What you have to do: Every line below that mentions the word "transformations" should be copied out.

Data in this exercise:
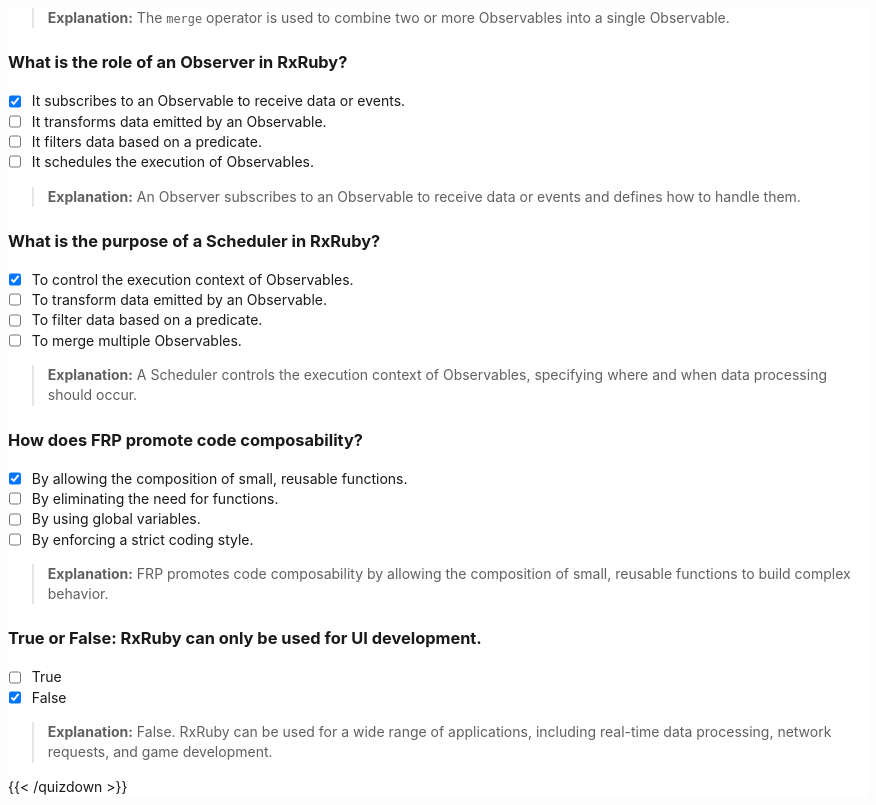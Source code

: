 > **Explanation:** The `merge` operator is used to combine two or more Observables into a single Observable.

### What is the role of an Observer in RxRuby?

- [x] It subscribes to an Observable to receive data or events.
- [ ] It transforms data emitted by an Observable.
- [ ] It filters data based on a predicate.
- [ ] It schedules the execution of Observables.

> **Explanation:** An Observer subscribes to an Observable to receive data or events and defines how to handle them.

### What is the purpose of a Scheduler in RxRuby?

- [x] To control the execution context of Observables.
- [ ] To transform data emitted by an Observable.
- [ ] To filter data based on a predicate.
- [ ] To merge multiple Observables.

> **Explanation:** A Scheduler controls the execution context of Observables, specifying where and when data processing should occur.

### How does FRP promote code composability?

- [x] By allowing the composition of small, reusable functions.
- [ ] By eliminating the need for functions.
- [ ] By using global variables.
- [ ] By enforcing a strict coding style.

> **Explanation:** FRP promotes code composability by allowing the composition of small, reusable functions to build complex behavior.

### True or False: RxRuby can only be used for UI development.

- [ ] True
- [x] False

> **Explanation:** False. RxRuby can be used for a wide range of applications, including real-time data processing, network requests, and game development.

{{< /quizdown >}}


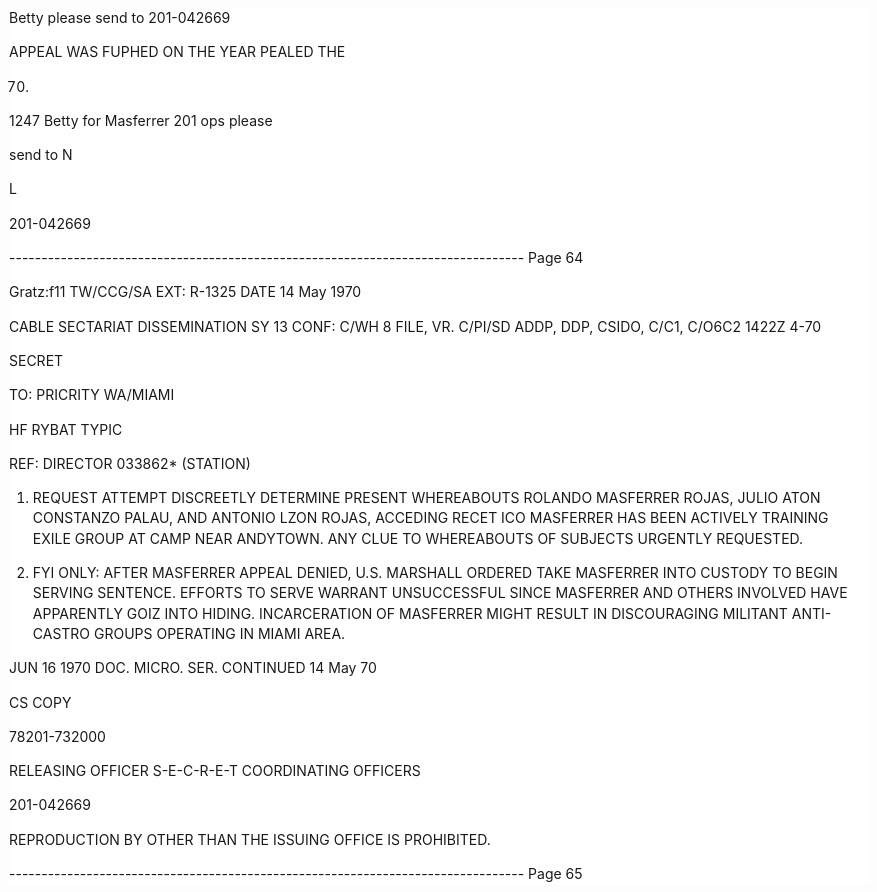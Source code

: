 Betty please send to 201-042669

APPEAL WAS FUPHED ON THE YEAR
PEALED THE

70. 
1247 Betty for Masferrer 201 ops please

send
to
N

L

201-042669


-------------------------------------------------------------------------------- Page 64

Gratz:f11
TW/CCG/SA
EXT: R-1325
DATE 14 May 1970

CABLE SECTARIAT DISSEMINATION
SY 13
CONF: C/WH 8 FILE, VR. C/PI/SD ADDP, DDP, CSIDO, C/C1, C/O6C2 1422Z 4-70

SECRET

TO: PRICRITY WA/MIAMI

HF RYBAT TYPIC

REF: DIRECTOR 033862*
(STATION)

1. REQUEST ATTEMPT DISCREETLY DETERMINE PRESENT WHEREABOUTS ROLANDO MASFERRER ROJAS, JULIO ATON CONSTANZO PALAU, AND ANTONIO LZON ROJAS, ACCEDING RECET ICO MASFERRER HAS BEEN ACTIVELY TRAINING EXILE GROUP AT CAMP NEAR ANDYTOWN. ANY CLUE TO WHEREABOUTS OF SUBJECTS URGENTLY REQUESTED.

2. FYI ONLY: AFTER MASFERRER APPEAL DENIED, U.S. MARSHALL ORDERED TAKE MASFERRER INTO CUSTODY TO BEGIN SERVING SENTENCE. EFFORTS TO SERVE WARRANT UNSUCCESSFUL SINCE MASFERRER AND OTHERS INVOLVED HAVE APPARENTLY GOIZ INTO HIDING. INCARCERATION OF MASFERRER MIGHT RESULT IN DISCOURAGING MILITANT ANTI-CASTRO GROUPS OPERATING IN MIAMI AREA.

JUN 16 1970
DOC. MICRO. SER. CONTINUED 14 May 70

CS COPY

78201-732000

RELEASING OFFICER S-E-C-R-E-T COORDINATING OFFICERS

201-042669

REPRODUCTION BY OTHER THAN THE ISSUING OFFICE IS PROHIBITED.


-------------------------------------------------------------------------------- Page 65
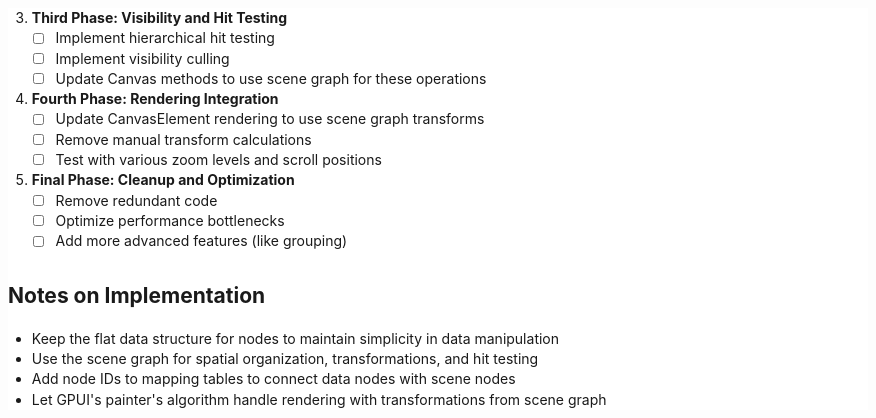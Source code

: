 3. **Third Phase: Visibility and Hit Testing**
   - [ ] Implement hierarchical hit testing
   - [ ] Implement visibility culling
   - [ ] Update Canvas methods to use scene graph for these operations

4. **Fourth Phase: Rendering Integration**
   - [ ] Update CanvasElement rendering to use scene graph transforms
   - [ ] Remove manual transform calculations
   - [ ] Test with various zoom levels and scroll positions

5. **Final Phase: Cleanup and Optimization**
   - [ ] Remove redundant code
   - [ ] Optimize performance bottlenecks
   - [ ] Add more advanced features (like grouping)

## Notes on Implementation

- Keep the flat data structure for nodes to maintain simplicity in data manipulation
- Use the scene graph for spatial organization, transformations, and hit testing
- Add node IDs to mapping tables to connect data nodes with scene nodes
- Let GPUI's painter's algorithm handle rendering with transformations from scene graph
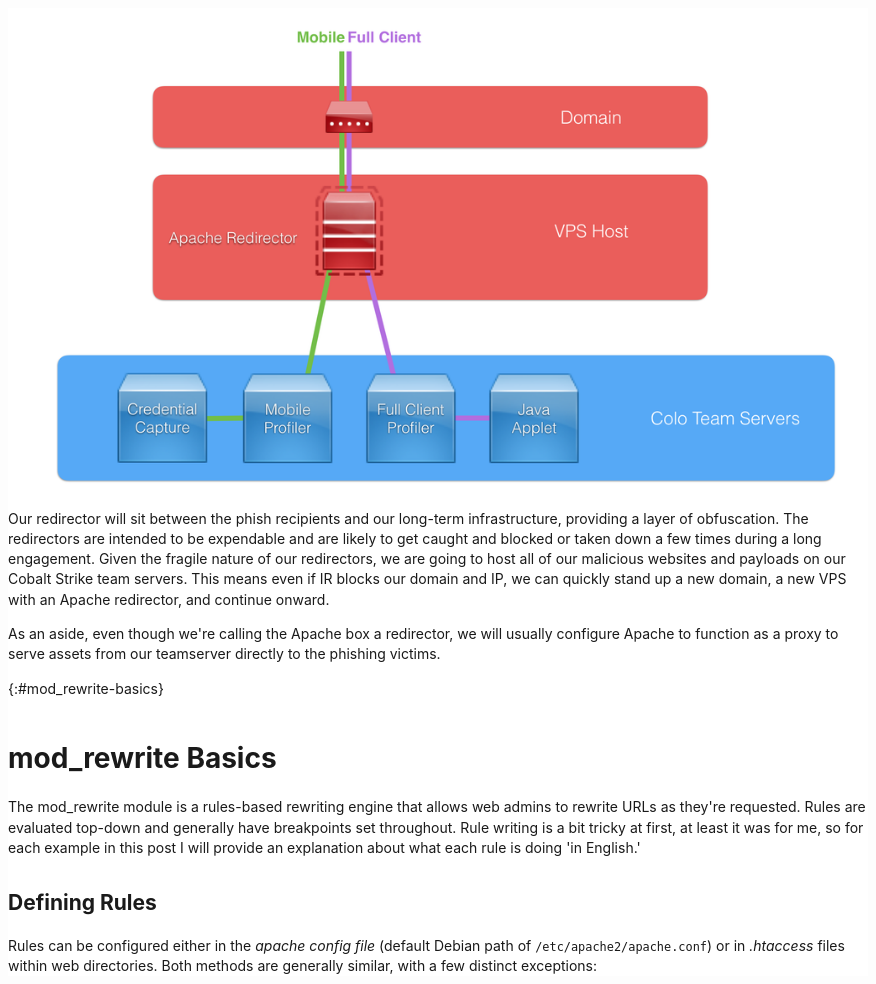 ![Apache Redirector Overview](/assets/apache/overview.png)

Our redirector will sit between the phish recipients and our long-term infrastructure, providing a layer of obfuscation. The redirectors are intended to be expendable and are likely to get caught and blocked or taken down a few times during a long engagement. Given the fragile nature of our redirectors, we are going to host all of our malicious websites and payloads on our Cobalt Strike team servers. This means even if IR blocks our domain and IP, we can quickly stand up a new domain, a new VPS with an Apache redirector, and continue onward.

As an aside, even though we're calling the Apache box a redirector, we will usually configure Apache to function as a proxy to serve assets from our teamserver directly to the phishing victims. 

{:#mod_rewrite-basics}

# mod_rewrite Basics

The mod_rewrite module is a rules-based rewriting engine that allows web admins to rewrite URLs as they're requested. Rules are evaluated top-down and generally have breakpoints set throughout. Rule writing is a bit tricky at first, at least it was for me, so for each example in this post I will provide an explanation about what each rule is doing 'in English.'


## Defining Rules

Rules can be configured either in the *apache config file* (default Debian path of `/etc/apache2/apache.conf`) or in *.htaccess* files within web directories. Both methods are generally similar, with a few distinct exceptions:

Answer box:
- Use the scene graph for spatial organization, transformations, and hit testing
- Let GPUI's painter's algorithm handle rendering with transformations from scene graph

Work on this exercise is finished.